Meghan Shop

Tuesday, October 5, 2010

'Social Network': No girls allowed?

Social-Network-Jesse-RooneyImage Credit: Merrick MortonThe Social Network has turned out to be the rare pop cultural phenomenon that is everything we hoped it would be. Smart, riveting, and very much of our time, it provides endless fodder for intellectual dissection and further exploration. The fact that it has become so all-engrossing, however, makes one glaring fact about it all the more disturbing: Its downright appalling depiction of women.

I want to recommend this film unequivocally to anyone who hasn’t seen it, but it’s hard to get past its female problem. I get that it’s ostensibly non-fiction. I know there aren’t a heck of a lot of female computer science majors, period — women make up about 15 percent of top university classes in the subject, according to some estimates — and I know that regardless of percentages, it’s a fact that no women were involved in founding Facebook. And it would be nothing short of condescending for screenwriter Aaron Sorkin and director David Fincher to have concocted some fictional spunky-girl nerd character or a wise female comp sci professor in an attempt to make their film more female-friendly.

But the way the women who do exist in the film are depicted is horrendous, like, ’50s-level sexist — if this were fiction, the snubs would be inexcusable. The shiniest example of female-dom is Rooney Mara’s idealized-woman-figure Erica Albright, who dumps anti-hero Mark Zuckerberg (Jesse Eisenberg) and, in a way, inspires him to start the company that eventually takes over the world. When Mark blogs nastily about her breast size and works out his rage at her by inventing “Facemash,” a viral hit allowing Harvard students to compare the hotness of co-eds on campus (before first considering comparing them to farm animals), it’s noted in the movie that this does not make him popular with female students. But that all seems to change once he invents the wildly popular Facebook.
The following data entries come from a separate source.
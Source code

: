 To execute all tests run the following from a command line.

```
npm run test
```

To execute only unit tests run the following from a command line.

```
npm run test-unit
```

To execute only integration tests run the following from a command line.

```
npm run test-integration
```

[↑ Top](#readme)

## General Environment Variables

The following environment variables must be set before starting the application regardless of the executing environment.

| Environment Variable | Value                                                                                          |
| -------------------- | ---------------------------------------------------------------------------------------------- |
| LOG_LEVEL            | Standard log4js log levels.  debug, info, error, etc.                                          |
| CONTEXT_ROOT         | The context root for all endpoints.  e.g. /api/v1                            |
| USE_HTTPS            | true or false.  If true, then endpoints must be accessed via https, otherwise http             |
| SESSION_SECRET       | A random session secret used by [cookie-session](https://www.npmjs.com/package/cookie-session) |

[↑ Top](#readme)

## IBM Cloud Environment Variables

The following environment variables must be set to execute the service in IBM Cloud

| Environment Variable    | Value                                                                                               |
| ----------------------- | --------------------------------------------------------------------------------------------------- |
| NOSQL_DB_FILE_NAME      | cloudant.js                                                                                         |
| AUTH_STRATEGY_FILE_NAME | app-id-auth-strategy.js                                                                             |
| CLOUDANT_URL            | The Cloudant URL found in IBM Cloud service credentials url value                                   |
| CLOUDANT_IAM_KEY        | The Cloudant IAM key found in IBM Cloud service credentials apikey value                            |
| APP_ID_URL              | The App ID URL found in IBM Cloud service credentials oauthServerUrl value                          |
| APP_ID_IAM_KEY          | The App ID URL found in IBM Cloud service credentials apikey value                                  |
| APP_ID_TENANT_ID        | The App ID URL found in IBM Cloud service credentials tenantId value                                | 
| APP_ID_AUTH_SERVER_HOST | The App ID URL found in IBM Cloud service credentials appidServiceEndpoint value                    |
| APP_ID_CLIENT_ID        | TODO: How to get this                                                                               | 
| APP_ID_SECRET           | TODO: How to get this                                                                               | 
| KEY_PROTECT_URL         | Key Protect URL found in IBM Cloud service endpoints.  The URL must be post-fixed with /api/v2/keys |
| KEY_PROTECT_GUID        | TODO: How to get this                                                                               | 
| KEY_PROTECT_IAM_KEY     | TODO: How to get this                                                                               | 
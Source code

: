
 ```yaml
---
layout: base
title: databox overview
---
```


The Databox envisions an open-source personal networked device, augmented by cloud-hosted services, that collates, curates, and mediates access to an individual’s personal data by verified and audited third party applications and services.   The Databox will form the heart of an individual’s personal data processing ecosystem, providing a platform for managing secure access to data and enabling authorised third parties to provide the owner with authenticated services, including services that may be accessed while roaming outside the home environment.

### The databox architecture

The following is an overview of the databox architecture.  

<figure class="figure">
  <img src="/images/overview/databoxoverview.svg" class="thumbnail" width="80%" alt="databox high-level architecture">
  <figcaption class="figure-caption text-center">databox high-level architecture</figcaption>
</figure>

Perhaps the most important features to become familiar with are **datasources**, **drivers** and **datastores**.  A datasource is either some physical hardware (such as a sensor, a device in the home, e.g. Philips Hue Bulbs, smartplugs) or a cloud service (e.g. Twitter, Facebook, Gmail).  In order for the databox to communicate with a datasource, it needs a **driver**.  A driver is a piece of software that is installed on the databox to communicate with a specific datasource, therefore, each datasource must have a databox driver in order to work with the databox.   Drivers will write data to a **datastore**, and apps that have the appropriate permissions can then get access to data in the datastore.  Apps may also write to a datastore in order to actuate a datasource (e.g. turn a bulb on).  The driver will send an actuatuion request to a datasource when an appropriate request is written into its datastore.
Then, we’re treated to a sequence in which a girl named Christy Lee (played by Suite Life of Zack & Cody‘s Brenda Song, in her I’m-not-a-kid-star-anymore moment) and her friend approach Zuckerberg and his business partner, Eduardo Saverin (Andrew Garfield), because they’re the guys who made “the Facebook.” Oral sex in a public restroom ensues before Zuckerberg — inspired by a tense run-in with Erica — decides to expand the company. As he hands out orders back in his dorm room to his programming buddies, the girls look on blankly, until finally asking if there’s anything they can do to help — and being pointedly turned down, the floozy jokes of the otherwise geeky scene. Christy Lee will steal her most memorable moment on screen by setting something on fire, the ultimate crazy girlfriend.

From there, women in the movie are reduced to set pieces, gyrating, nearly naked scenery at parties, bimbo potheads, and mini-skirt-wearing interns meant to denote how far Zuckerberg has risen from his dorky beginnings. At one point, his mentor, Sean Parker (Justin Timberlake) brings a Victoria’s Secret model along as his date, and her major function is to demand shots if the boys insist on talking about icky business stuff. Perhaps the most nuanced female character in the film is the object of Sean’s one-night-stand who happens to first introduce him to Facebook. At least she seemed to give him a run for his wits as she questioned whether he remembered her name or not — even if she was ultimately blown away to find out he’d founded Napster.

Without sifting through the backstories of Zuckerberg and company for strong female figures, it’s hard to know what the filmmakers could have done differently while still hewing to some version of the truth. And it’s clear that they’re showing us, for better or worse, how women function in these particular boys’ worlds, which, apparently, is as objects to be conquered with fame and fortune. The Social Network certainly provides, if nothing else, strong evidence that we still need feminism, that we need to inundate boys with it in particular — and that we need to nurture math and science skills in girls more than ever before, so they have as good a chance at changing the world as these guys did.